Whenever there is a change in season or lifestyle, I like to experiment with new structure and routine, but this time, I’ll be infusing my routine with a good dose of joyful discipline. I want to create daily routines that last, and support good health, my best work, and a really big heart.
I crave routine that gives me space to chase my curiosity, time to really enjoy what I’m doing instead of rushing from one thing to the next, and the energy I need to be open and thoughtful.
1. Choose Wisely
Create your routine with a mix of habits and activities that contribute to long-term health and good work, but that also offer immediate benefits. For instance, drinking green smoothies helps you consume high quantities of fruits and veggies, but adding ginger gives you a daily zing that will result in early morning smiles.
2. Adjust for Inflation
If your schedule blows up with something unexpected, without joyful discipline, you might feel resentful or frustrated. Plan to be surprised, and let go when you need to.
3. Adjust for Deflation
You may have created your routine for days you are full of energy and focus. If you toss and turn the night before, you might not have the level of commitment you have after an 8 hour snooze. Instead of pushing through, adjust, back off, and do less.

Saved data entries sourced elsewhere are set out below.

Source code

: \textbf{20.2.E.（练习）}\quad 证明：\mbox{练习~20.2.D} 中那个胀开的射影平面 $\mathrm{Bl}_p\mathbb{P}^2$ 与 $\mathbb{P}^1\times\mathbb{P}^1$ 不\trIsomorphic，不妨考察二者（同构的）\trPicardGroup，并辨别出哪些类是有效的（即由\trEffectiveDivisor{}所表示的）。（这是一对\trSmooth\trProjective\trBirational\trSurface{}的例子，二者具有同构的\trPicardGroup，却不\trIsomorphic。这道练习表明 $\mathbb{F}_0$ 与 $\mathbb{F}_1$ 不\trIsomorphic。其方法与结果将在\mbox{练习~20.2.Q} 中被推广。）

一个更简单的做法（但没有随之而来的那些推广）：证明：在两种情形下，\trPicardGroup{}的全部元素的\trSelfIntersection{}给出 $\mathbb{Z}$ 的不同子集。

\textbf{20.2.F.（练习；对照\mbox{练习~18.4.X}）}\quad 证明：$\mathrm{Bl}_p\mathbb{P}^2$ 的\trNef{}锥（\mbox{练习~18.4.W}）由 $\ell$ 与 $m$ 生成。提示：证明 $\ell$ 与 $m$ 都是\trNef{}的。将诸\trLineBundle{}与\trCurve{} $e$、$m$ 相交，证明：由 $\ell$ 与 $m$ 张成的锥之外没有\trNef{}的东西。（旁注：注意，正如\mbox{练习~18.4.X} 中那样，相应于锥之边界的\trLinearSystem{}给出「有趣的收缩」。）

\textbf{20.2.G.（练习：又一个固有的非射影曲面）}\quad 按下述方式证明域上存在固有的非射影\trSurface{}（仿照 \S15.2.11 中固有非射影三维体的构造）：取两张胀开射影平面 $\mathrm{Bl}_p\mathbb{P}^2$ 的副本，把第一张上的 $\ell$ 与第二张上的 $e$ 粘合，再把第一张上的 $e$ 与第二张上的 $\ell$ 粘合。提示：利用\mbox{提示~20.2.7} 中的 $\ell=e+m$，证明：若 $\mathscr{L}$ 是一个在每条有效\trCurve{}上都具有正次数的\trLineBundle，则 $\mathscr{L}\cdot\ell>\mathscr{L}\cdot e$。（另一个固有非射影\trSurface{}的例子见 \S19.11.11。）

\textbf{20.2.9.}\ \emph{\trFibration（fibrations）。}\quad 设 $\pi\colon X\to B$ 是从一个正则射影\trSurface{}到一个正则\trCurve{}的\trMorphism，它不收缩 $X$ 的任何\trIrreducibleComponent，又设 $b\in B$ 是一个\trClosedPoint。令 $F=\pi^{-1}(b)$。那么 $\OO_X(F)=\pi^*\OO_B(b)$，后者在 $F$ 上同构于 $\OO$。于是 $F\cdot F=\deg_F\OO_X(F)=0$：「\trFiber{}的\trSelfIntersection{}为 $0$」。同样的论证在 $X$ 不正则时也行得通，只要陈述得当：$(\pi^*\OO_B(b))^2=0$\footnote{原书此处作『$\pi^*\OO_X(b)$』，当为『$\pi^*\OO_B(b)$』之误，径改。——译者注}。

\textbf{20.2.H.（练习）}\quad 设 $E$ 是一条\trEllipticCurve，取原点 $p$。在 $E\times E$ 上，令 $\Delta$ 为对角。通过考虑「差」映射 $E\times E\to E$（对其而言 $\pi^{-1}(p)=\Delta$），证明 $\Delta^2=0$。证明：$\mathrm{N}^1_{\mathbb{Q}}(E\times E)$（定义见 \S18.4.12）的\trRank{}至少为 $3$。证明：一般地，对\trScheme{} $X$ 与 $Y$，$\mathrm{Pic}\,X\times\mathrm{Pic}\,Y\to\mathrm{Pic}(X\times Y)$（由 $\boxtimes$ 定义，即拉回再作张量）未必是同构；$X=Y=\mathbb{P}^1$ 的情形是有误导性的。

Pay attention to how your routine is treating you. Do you feel healthier, happier, and more loving, or stressed and rundown? If after some time, your routine is not contributing to your well-being so you can contribute at a higher level to everyone around you, change things up.
Even though you will be adjusting for inflation and deflation, it’s up to you to protect your routine by saying no, making cuts, and giving yourself the space you need to grow, thrive, and heal. When we have to juggle everything, we can’t enjoy anything.
If your routine includes an early morning trip to the gym, and you scowl as you turn off your alarm clock at 5am, commit to smiling when you wake up. Stretch and smile before you get out of bed. Instead of thinking about how much you want to sleep in, remember how fortunate you are to have the opportunity to get up and workout. It might be a hard sell at first, but after a few days, your smile will work its way into your head.
Include other people in your routine. As someone who loves to spend time quietly writing, I know how hard this can be. Schedule calls with people who lift you up or invite friends for a weekly walk. Even if you work with other people all day long, intentionally including the right people in your routine will make a big difference.
If boredom is something you worry about, have 2 or 3 routines that you rotate throughout the week. I’m experimenting with something similar detailed below.
Schedule one day a week to wake up with no plans or obligations. This might be a good day to unplug your computer, take your Fitbit off, and remember what it’s like to let the day unfold. If your schedule is too full, aim for one day every two weeks or once a month to start.
10. Remember your why
When you create your routine, write a few sentences about why you want to structure your day with intention. When you are feeling unmotivated to continue, read what you wrote. Remembering your why will provide great emotional leverage when things get tough.
Start small and be mindful of how you spend your time. The more intentional you are, the more you will treasure the opportunity to create routine with joyful discipline.